No entanto, sem prejuízo dos sound bites habituais, constatou-se que os principais partidos, designadamente os do “arco da governação”, voltaram a afirmar uma “disponibilidade para consensos que permitam reformar a justiça”. Essa disponibilidade não corresponde necessariamente a uma concreta e imediata vontade política, assente num plano já pensado e traçado. Contudo, convém lembrar, uma vez mais, que as “reformas” da justiça não são assunto que se possa tratar à porta fechada, sem os inputs de quem tem experiência, de quem estuda e de quem trabalha no sistema numa base diária. A questão é de Estado e não se coaduna com uma “reforma de bastidores” que, de resto, nos aproximaria irremediavelmente do mau exemplo Húngaro, onde esse procedimento foi seguido, levando o povo à rua no passado dia 22 de fevereiro em defesa da independência dos seus tribunais.

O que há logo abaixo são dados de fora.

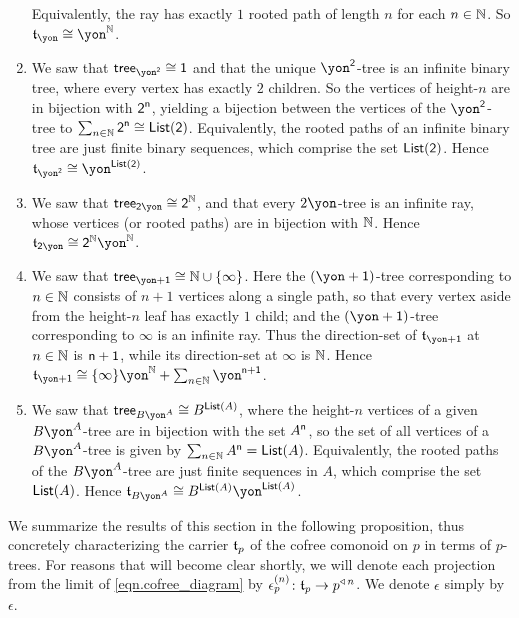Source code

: \documentclass[Book-Poly]{subfiles}
\begin{document}
\begin{exercise}
\begin{solution}
\begin{enumerate}
    Equivalently, the ray has exactly $1$ rooted path of length $n$ for each $n\in\mathbb{N}$.
    So $\car{t}_\yon\iso\yon^\nn$.
    \item We saw that $\tr_{\yon^\2}\iso\1$ and that the unique $\yon^\2$-tree is an infinite binary tree, where every vertex has exactly $2$ children.
    So the vertices of height-$n$ are in bijection with $\textsf{2}^{\mathsf{n}}$, yielding a bijection between the vertices of the $\yon^\2$-tree to $\sum_{n\in\mathbb{N}}\textsf{2}^{\mathsf{n}}\cong\mathsf{List}(\textsf{2})$.
    Equivalently, the rooted paths of an infinite binary tree are just finite binary sequences, which comprise the set $\mathsf{List}(\textsf{2})$.
    Hence $\car{t}_{\yon^\2}\iso\yon^{\lst(\2)}$.
    \item We saw that $\tr_{\2\yon}\iso\2^\nn$, and that every $2\yon$-tree is an infinite ray, whose vertices (or rooted paths) are in bijection with $\mathbb{N}$.
    Hence $\car{t}_{\2\yon}\iso\2^\nn\yon^\nn$.
    \item We saw that $\tr_{\yon+\1}\iso\nn\cup\{\infty\}$.
    Here the $(\yon+\1)$-tree corresponding to $n\in\mathbb{N}$ consists of $n+1$ vertices along a single path, so that every vertex aside from the height-$n$ leaf has exactly $1$ child; and the $(\yon+\1)$-tree corresponding to $\infty$ is an infinite ray.
    Thus the direction-set of $\car{t}_{\yon+\1}$ at $n\in\mathbb{N}$ is $\mathsf{n}+\textsf{1}$, while its direction-set at $\infty$ is $\mathbb{N}$.
    Hence $\car{t}_{\yon+\1}\iso\{\infty\}\yon^\nn+\sum_{n\in\nn}\yon^{\ord{n}+\1}$.
    \item We saw that $\tr_{B\yon^A}\iso B^{\lst(A)}$, where the height-$n$ vertices of a given $B\yon^A$-tree are in bijection with the set $A^{\mathsf{n}}$, so the set of all vertices of a $B\yon^A$-tree is given by $\sum_{n\in\mathbb{N}}A^{\mathsf{n}}=\mathsf{List}(A)$.
    Equivalently, the rooted paths of the $B\yon^A$-tree are just finite sequences in $A$, which comprise the set $\mathsf{List}(A)$.
    Hence $\car{t}_{B\yon^A}\iso B^{\lst(A)}\yon^{\lst(A)}$.
\end{enumerate}
\end{solution}
\end{exercise}

We summarize the results of this section in the following proposition, thus concretely characterizing the carrier $\mathfrak{t}_p$ of the cofree comonoid on $p$ in terms of $p$-trees.
For reasons that will become clear shortly, we will denote each projection from the limit of \eqref{eqn.cofree_diagram} by $\epsilon^{(n)}_p\colon\mathfrak{t}_p\to p^{\mathbin{\triangleleft}\,n}$. We denote $\epsilon$ simply by $\epsilon$.
\end{document}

Entretanto, o que os dados demonstram é que, mesmo mudando a lei em catadupa, tudo permanece na mesma. A tão reclamada “reforma da justiça” continua sem uma definição concreta e percetível. Transformou-se ora numa expressão vazia de conteúdo, ora numa arma de arremesso. Os esforços de quem tenta contribuir para essa definição continuam a ser ignorados, ao mesmo tempo que a discussão pública se mantém na superficialidade e na inércia da conversa do costume. Que a nova legislatura constitua uma renovada oportunidade para que se mude alguma coisa, sem que tudo fique na mesma.